_WHAT THIS TASK INVOLVES_
From the data below, return all lines holding the string "underline".

== Segment start ==

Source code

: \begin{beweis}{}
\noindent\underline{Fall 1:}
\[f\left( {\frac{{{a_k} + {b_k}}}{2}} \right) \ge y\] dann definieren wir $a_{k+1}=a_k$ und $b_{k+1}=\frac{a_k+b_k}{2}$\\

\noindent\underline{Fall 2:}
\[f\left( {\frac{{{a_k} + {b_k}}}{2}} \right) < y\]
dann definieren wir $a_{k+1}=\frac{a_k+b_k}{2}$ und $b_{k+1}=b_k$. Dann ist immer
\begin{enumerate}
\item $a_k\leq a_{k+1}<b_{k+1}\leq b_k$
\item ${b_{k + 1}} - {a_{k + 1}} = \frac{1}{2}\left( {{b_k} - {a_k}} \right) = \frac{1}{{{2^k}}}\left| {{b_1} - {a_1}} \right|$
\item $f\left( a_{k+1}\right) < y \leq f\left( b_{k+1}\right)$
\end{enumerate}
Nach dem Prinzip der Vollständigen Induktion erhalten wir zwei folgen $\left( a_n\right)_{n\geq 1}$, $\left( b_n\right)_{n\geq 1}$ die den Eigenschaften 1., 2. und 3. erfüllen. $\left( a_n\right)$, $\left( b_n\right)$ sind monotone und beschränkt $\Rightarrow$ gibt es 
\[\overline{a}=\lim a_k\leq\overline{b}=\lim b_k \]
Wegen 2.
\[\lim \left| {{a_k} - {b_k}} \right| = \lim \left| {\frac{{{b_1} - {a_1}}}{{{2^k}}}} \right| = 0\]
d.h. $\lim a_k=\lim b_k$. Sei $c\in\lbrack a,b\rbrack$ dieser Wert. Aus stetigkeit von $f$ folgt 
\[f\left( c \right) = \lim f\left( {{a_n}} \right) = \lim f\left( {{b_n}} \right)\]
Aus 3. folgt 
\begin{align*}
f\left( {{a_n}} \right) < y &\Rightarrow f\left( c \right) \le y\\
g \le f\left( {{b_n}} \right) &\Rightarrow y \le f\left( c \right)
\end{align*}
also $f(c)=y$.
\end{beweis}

== Segment end ==

_EXERCISE RESULT_
\noindent\underline{Fall 1:}
\noindent\underline{Fall 2:}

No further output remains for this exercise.